HOW TO COMPLETE THIS TASK:
For the entries below, report every line that includes the word "learning".

======== EXTRACTED RECORDS

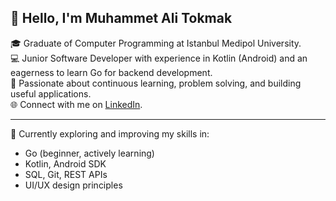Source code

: <!--
## Hi there 👋

**Muhammet-Ali-Tokmak/Muhammet-Ali-Tokmak** is a ✨ _special_ ✨ repository because its `README.md` (this file) appears on your GitHub profile.

Here are some ideas to get you started:

- 🔭 I’m currently working on ...
- 🌱 I’m currently learning ...
- 👯 I’m looking to collaborate on ...
- 🤔 I’m looking for help with ...
- 💬 Ask me about ...
- 📫 How to reach me: ...
- 😄 Pronouns: ...
- ⚡ Fun fact: ...
-->

## 👋 Hello, I'm Muhammet Ali Tokmak

🎓 Graduate of Computer Programming at Istanbul Medipol University.  
💻 Junior Software Developer with experience in Kotlin (Android) and an eagerness to learn Go for backend development.  
🧠 Passionate about continuous learning, problem solving, and building useful applications.  
🌐 Connect with me on [LinkedIn](https://linkedin.com/in/muhammet-ali-tokmak-4a920b370/).

---

🚀 Currently exploring and improving my skills in:
- Go (beginner, actively learning)
- Kotlin, Android SDK
- SQL, Git, REST APIs
- UI/UX design principles

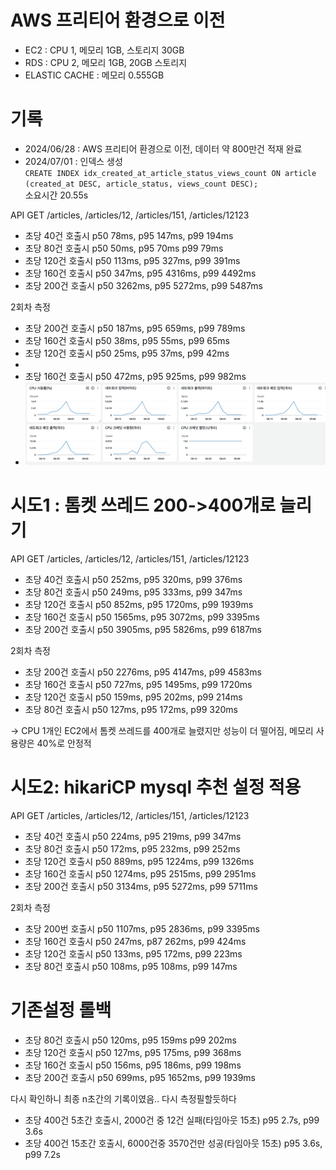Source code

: # AWS 프리티어 환경으로 이전
- EC2 : CPU 1, 메모리 1GB, 스토리지 30GB
- RDS : CPU 2, 메모리 1GB, 20GB 스토리지
- ELASTIC CACHE : 메모리 0.555GB

# 기록
- 2024/06/28 : AWS 프리티어 환경으로 이전, 데이터 약 800만건 적재 완료
- 2024/07/01 : 인덱스 생성 <br>
`CREATE INDEX idx_created_at_article_status_views_count ON article (created_at DESC, article_status, views_count DESC);`
<br>소요시간 20.55s

API GET /articles, /articles/12, /articles/151, /articles/12123
- 초당 40건 호출시 p50 78ms, p95 147ms, p99 194ms
- 초당 80건 호출시 p50 50ms, p95 70ms p99 79ms
- 초당 120건 호출시 p50 113ms, p95 327ms, p99 391ms 
- 초당 160건 호출시 p50 347ms, p95 4316ms, p99 4492ms
- 초당 200건 호출시 p50 3262ms, p95 5272ms, p99 5487ms 

2회차 측정
- 초당 200건 호출시 p50 187ms, p95 659ms, p99 789ms
- 초당 160건 호출시 p50 38ms, p95 55ms, p99 65ms
- 초당 120건 호출시 p50 25ms, p95 37ms, p99 42ms 
- 
- 초당 160건 호출시 p50 472ms, p95 925ms, p99 982ms
- ![img.png](img.png)

# 시도1 : 톰켓 쓰레드 200->400개로 늘리기
API GET /articles, /articles/12, /articles/151, /articles/12123
- 초당 40건 호출시 p50 252ms, p95 320ms, p99 376ms
- 초당 80건 호출시 p50 249ms, p95 333ms, p99 347ms
- 초당 120건 호출시 p50 852ms, p95 1720ms, p99 1939ms
- 초당 160건 호출시 p50 1565ms, p95 3072ms, p99 3395ms
- 초당 200건 호출시 p50 3905ms, p95 5826ms, p99 6187ms

2회차 측정
- 초당 200건 호출시 p50 2276ms, p95 4147ms, p99 4583ms
- 초당 160건 호출시 p50 727ms, p95 1495ms, p99 1720ms
- 초당 120건 호출시 p50 159ms, p95 202ms, p99 214ms
- 초당 80건 호출시 p50 127ms, p95 172ms, p99 320ms

-> CPU 1개인 EC2에서 톰켓 쓰레드를 400개로 늘렸지만 성능이 더 떨어짐, 
메모리 사용량은 40%로 안정적

# 시도2: hikariCP mysql 추천 설정 적용
API GET /articles, /articles/12, /articles/151, /articles/12123
- 초당 40건 호출시 p50 224ms, p95 219ms, p99 347ms
- 초당 80건 호출시 p50 172ms, p95 232ms, p99 252ms
- 초당 120건 호출시 p50 889ms, p95 1224ms, p99 1326ms
- 초당 160건 호출시 p50 1274ms, p95 2515ms, p99 2951ms
- 초당 200건 호출시 p50 3134ms, p95 5272ms, p99 5711ms

2회차 측정
- 초당 200번 호출시 p50 1107ms, p95 2836ms, p99 3395ms
- 초당 160건 호출시 p50 247ms, p87 262ms, p99 424ms
- 초당 120건 호출시 p50 133ms, p95 172ms, p99 223ms
- 초당 80건 호출시 p50 108ms, p95 108ms, p99 147ms

# 기존설정 롤백
- 초당 80건 호출시 p50 120ms, p95 159ms p99 202ms
- 초당 120건 호출시 p50 127ms, p95 175ms, p99 368ms
- 초당 160건 호출시 p50 156ms, p95 186ms, p99 198ms
- 초당 200건 호출시 p50 699ms, p95 1652ms, p99 1939ms


다시 확인하니 최종 n초간의 기록이였음.. 다시 측정필할듯하다
- 초당 400건 5초간 호출시, 2000건 중 12건 실패(타임아웃 15초) p95 2.7s, p99 3.6s
- 초당 400건 15초간 호출시, 6000건중 3570건만 성공(타임아웃 15초) p95 3.6s, p99 7.2s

================

THE ANSWER:
- 🌱 I’m currently learning ...
🧠 Passionate about continuous learning, problem solving, and building useful applications.  
- Go (beginner, actively learning)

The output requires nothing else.